Donald Jr., 38, Ivanka, 35, and Eric, 32, are maneuvering their own ethics minefields as Donald Trump prepares a plan to separate himself from businesses that span the globe.

Trump last Friday lamented the concessions one son made.

“My wonderful son, Eric, will no longer be allowed to raise money for children with cancer because of a possible conflict of interest with my presidency,” the president-elect tweeted. “Isn’t this a ridiculous shame?”

Eric Trump — who tried to auction off the coffee date with his sister, Ivanka — told The New York Times that he understood the “quagmire” of being the son of an incoming president and would no longer directly solicit donations for his charitable foundation.

Also last week, a transition spokeswoman said Eric and Donald Trump Jr. aren’t involved with an “Opening Day” event that, according to an invitation obtained by TMZ, initially offered a chance to hunt or fish with them and “rub elbows” with their father in exchange for up to $1 million for conservation causes.

The president-elect’s three oldest children are Trump Organization executive vice presidents as well as transition team executive committee members.

They shouldn’t have dual roles when Trump takes office, Painter said.

“Which kids are playing on the government side and which kids are playing on the business side? Get a firewall up there,” he said, adding that the Trump family should first and foremost declare they won’t take money from foreign governments.

Children formally working for the White House would be subject to federal conflicts-of-interest laws that also restrict Cabinet members, but not the president and vice president, legal experts said. There is some debate over whether and how anti-nepotism laws would apply.

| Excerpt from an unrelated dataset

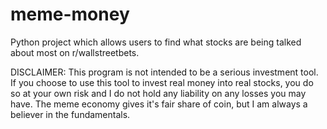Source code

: # meme-money
Python project which allows users to find what stocks are being talked about most on r/wallstreetbets.

DISCLAIMER: This program is not intended to be a serious investment tool. If you choose to use this tool to invest real money into real stocks, you do so at your own risk and I do not hold any liability on any losses you may have. The meme economy gives it's fair share of coin, but I am always a believer in the fundamentals.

Trump has put off until next month an announcement that had been scheduled for Dec. 15 on how he will avoid the conflicts of interest created by vast holdings that include real estate around the world. A transition spokeswoman had said his legal advisers needed “ample time to implement the proper protocols.”

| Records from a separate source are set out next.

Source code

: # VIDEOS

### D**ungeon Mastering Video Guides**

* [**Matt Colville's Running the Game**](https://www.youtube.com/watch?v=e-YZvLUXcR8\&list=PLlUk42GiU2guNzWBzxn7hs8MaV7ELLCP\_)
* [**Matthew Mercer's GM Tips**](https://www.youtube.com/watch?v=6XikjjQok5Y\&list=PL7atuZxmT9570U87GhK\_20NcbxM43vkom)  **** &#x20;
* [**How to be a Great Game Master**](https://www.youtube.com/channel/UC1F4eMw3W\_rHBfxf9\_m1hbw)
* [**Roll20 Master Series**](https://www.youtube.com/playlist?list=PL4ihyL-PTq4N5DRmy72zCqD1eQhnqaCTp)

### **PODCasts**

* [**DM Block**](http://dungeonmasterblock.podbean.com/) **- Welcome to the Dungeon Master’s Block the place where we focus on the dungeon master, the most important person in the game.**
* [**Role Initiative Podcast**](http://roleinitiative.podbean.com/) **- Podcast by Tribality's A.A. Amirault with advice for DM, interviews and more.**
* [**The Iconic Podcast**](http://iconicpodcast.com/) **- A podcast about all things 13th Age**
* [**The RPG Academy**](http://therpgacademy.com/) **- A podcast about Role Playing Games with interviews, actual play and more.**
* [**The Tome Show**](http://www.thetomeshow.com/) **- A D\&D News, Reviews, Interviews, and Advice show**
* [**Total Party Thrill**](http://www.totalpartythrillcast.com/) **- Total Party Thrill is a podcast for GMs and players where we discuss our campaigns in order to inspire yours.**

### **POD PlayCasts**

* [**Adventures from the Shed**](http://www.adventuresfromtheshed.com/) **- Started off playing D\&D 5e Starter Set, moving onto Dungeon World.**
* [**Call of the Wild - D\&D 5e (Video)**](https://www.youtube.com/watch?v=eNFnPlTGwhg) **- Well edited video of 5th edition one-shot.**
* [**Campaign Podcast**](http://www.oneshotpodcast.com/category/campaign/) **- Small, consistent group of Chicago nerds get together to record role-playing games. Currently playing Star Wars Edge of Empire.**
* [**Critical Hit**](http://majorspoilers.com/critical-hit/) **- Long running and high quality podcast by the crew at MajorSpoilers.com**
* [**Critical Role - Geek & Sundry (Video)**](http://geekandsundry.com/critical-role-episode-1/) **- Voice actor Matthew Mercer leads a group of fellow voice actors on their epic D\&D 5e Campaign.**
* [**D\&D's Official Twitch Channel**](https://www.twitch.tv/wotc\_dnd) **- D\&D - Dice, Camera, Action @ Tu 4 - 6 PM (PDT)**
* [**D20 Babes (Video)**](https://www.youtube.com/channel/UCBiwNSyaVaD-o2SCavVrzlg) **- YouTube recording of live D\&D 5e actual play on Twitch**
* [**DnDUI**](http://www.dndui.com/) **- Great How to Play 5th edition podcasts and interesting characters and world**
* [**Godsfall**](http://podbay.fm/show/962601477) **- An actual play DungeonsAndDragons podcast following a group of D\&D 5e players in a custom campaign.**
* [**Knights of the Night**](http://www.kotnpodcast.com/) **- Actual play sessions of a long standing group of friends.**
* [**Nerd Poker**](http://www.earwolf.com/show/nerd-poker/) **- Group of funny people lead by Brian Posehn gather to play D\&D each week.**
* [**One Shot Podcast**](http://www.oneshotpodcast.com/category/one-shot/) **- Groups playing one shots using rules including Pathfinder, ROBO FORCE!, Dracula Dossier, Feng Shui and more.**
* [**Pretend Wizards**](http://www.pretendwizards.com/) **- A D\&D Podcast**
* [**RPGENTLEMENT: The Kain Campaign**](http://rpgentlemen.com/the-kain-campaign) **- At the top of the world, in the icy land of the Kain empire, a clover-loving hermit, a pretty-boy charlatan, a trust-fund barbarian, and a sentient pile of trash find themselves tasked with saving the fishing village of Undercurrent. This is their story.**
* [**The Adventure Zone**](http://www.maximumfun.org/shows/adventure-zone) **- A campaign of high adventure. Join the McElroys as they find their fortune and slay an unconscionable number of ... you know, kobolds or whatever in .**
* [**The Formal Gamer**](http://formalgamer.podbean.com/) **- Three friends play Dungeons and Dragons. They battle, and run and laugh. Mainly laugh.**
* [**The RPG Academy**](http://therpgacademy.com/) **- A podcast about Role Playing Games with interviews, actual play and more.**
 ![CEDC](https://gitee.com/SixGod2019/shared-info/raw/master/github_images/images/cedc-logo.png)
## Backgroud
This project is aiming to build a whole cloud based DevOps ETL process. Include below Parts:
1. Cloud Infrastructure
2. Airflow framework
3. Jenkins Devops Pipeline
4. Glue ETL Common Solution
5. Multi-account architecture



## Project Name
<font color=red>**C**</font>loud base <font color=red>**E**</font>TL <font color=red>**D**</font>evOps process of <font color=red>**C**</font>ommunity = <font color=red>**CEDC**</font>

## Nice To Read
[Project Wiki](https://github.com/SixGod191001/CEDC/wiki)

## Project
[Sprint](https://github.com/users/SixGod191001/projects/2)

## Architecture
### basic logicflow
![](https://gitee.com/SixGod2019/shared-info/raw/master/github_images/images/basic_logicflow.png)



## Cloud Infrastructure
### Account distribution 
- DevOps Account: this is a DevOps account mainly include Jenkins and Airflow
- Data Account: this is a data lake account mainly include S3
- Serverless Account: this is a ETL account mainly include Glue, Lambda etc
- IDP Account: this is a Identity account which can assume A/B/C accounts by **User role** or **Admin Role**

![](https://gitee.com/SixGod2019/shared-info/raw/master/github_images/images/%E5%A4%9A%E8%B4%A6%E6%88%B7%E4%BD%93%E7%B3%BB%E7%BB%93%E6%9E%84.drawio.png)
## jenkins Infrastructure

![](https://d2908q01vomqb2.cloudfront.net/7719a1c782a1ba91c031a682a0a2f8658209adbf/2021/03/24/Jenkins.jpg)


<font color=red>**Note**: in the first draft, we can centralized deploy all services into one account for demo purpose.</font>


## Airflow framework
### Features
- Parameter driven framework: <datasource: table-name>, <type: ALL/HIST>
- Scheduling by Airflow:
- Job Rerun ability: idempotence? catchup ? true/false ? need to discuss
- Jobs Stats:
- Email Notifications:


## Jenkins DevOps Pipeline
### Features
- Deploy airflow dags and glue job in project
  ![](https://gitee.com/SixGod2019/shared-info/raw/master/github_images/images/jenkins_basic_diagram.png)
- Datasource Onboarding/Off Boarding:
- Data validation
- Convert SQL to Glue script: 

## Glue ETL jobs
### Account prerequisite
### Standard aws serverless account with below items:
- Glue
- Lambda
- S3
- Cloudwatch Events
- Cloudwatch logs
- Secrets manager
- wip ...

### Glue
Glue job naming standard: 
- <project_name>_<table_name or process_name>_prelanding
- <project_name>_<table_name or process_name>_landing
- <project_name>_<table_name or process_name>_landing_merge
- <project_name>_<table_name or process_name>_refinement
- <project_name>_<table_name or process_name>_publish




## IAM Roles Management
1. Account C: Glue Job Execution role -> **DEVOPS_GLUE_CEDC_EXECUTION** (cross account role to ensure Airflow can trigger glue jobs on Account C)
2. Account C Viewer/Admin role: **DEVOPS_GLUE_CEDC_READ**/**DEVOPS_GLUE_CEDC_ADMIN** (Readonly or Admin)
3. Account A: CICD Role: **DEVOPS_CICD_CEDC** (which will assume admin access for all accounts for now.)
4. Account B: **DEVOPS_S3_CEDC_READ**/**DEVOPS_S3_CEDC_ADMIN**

The president-elect tweeted in mid-December that he will leave his businesses before his Jan. 20 inauguration and have Donald Jr. and Eric manage them with other executives.

Aides would not say whether that means Ivanka Trump and her husband, Jared Kushner, 35, will have White House positions.

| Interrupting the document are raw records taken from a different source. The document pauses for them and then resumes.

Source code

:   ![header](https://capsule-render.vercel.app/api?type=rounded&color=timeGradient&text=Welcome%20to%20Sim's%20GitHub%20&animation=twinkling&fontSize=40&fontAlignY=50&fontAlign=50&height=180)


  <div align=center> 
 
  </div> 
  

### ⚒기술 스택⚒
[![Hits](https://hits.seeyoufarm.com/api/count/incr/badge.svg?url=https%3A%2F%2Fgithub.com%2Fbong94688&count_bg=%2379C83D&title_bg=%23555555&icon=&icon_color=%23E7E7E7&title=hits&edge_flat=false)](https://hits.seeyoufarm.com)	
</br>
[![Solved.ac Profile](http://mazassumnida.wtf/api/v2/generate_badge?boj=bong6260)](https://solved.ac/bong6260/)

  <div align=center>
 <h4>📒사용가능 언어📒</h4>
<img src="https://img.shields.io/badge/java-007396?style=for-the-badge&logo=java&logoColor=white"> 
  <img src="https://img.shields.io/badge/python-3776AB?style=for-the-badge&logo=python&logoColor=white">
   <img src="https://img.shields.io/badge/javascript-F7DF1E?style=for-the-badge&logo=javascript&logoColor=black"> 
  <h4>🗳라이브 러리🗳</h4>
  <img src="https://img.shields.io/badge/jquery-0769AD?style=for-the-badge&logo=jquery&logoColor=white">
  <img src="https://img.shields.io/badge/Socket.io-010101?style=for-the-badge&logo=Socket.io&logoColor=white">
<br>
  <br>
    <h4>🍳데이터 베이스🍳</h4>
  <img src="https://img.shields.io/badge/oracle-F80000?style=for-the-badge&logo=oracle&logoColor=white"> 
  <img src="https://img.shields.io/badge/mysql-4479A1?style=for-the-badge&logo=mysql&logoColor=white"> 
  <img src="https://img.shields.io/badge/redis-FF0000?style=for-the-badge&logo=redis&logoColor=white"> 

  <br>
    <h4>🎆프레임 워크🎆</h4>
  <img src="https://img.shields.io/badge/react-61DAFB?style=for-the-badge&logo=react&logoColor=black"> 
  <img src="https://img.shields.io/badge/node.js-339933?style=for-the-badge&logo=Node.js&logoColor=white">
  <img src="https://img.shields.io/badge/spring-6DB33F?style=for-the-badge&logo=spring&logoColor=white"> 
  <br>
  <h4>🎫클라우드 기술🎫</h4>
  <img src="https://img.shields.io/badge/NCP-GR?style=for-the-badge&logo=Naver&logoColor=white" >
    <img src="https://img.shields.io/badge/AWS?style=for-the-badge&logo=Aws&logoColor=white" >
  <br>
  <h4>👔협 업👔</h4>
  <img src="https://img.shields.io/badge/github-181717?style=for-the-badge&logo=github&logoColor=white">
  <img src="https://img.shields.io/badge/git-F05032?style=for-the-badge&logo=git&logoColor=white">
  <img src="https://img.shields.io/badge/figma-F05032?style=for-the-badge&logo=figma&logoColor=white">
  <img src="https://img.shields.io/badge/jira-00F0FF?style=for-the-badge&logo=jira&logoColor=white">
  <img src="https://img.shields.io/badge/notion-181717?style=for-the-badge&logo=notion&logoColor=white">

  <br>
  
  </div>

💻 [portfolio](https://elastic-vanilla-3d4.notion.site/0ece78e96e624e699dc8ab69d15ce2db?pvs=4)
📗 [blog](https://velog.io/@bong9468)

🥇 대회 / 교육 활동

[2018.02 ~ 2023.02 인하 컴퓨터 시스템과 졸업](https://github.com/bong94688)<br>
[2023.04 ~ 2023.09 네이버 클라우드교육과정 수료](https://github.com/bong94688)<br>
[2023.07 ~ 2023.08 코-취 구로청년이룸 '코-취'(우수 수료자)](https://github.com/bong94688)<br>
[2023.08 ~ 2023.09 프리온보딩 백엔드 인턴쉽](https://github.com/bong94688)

Aides also would not clarify whether Trump will retain an ownership stake.

“His keeping ownership is a problem. His kids running the business is a problem,” said Meredith McGehee, strategic adviser with the Campaign Legal Center, a Washington watchdog group on money in politics.

The children still would serve as a conduit to their father, the president, especially in the international business community, she said. “You grease his kids, you get access,” she said.

Politico reported last week that Trump’s team is considering a “discretionary trust,” or a “half-blind trust,” for either him, his family members or his administration officials. It would have legal protections similar to a blind trust but also the opportunities for the official to monitor the holdings and receive revenues.

“Since he’s not required to do anything under the law, it sounds like a step in the right direction,” said Kenneth Gross, who advised Michael Bloomberg on the management of his assets when he became mayor of New York City. “It’s a blind trust with a seeing-eye dog.”

McGehee criticized the concept as a “gimmick.” Painter called it “inappropriate.” They are among legal experts advocating for a true blind trust similar to the one used by past presidents.

The measure would require Trump to choose an independent trustee to sell his assets and purchase investments unknown to the president-elect. That trustee cannot be a family member.